Film-maker Atom Egoyan has weighed in on the Toronto International Film Festival’s (TIFF) Tel Aviv sidebar dispute claiming the protestors have failed to substantiate their charge that the Israeli government interfered with TIFF’s programming.

Led by Toronto-based film-maker John Greyson, the so-called Toronto Declaration accuses TIFF of allowing itself to be co-opted by the state of Israel by programming its City To City sidebar on Tel Aviv to take the spotlight off the Israel/Palestine situation. TIFF has strongly rejected the charge.

Egoyan said any controversy and discussion “should come from the films and the film-makers. Questions of national history and identity must be presented and discussed.”

He has direct experience of similar controversy: he and his film Ararat were impugned by Turkish nationalists for its representation of the Armenian genocide.

“I have watched in dismay as many of my colleagues have signed this open letter,” Egoyan wrote.

Egoyan questioned if the Declaration’s signatories, who include British film-maker Ken Loach and writer Naomi Klein, are aware of the numerous Arab and Palestinian films programmed at TIFF 2009. It should be noted one of the more prominent signatories, Jane Fonda, has since reversed her decision.
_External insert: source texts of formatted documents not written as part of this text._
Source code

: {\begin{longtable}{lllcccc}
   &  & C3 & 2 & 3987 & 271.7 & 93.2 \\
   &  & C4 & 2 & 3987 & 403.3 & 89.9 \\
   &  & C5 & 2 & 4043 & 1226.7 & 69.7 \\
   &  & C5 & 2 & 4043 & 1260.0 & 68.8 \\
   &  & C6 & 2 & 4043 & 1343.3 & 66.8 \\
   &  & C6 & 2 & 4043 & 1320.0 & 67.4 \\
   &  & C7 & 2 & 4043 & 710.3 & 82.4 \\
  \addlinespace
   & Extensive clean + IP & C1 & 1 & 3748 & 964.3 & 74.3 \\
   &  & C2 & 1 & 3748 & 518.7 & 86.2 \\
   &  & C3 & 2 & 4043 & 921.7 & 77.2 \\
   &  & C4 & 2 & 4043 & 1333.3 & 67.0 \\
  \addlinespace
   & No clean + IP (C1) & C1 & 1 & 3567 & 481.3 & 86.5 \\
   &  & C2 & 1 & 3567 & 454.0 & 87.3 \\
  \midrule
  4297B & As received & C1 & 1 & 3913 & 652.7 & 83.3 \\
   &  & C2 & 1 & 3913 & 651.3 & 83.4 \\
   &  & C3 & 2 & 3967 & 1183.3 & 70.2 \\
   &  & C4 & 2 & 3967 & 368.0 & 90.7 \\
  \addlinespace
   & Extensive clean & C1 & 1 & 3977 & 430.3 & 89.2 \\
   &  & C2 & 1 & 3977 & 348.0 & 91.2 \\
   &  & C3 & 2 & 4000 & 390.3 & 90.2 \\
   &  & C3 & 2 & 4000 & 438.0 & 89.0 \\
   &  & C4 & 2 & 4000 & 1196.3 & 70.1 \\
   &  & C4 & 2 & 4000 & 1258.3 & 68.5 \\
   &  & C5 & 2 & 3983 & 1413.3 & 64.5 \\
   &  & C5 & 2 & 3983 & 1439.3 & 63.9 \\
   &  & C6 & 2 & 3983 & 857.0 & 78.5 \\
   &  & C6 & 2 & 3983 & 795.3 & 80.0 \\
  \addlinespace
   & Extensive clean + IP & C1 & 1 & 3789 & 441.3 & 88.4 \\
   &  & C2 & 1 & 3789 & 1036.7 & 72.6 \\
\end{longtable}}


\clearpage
In a statement posted on TIFF’s website yesterday, TIFF co-directors Piers Handling and Cameron Bailey noted that the original Declaration had not called for a boycott of TIFF. Regardless, one feature film, Heliopolis by Kuwaiti director Ahmad Abdalla, was withdrawn as a direct result. They wrote: “It is unfortunate that the producers have decided to take this action, independent of the original disagreement that sparked the Declaration.”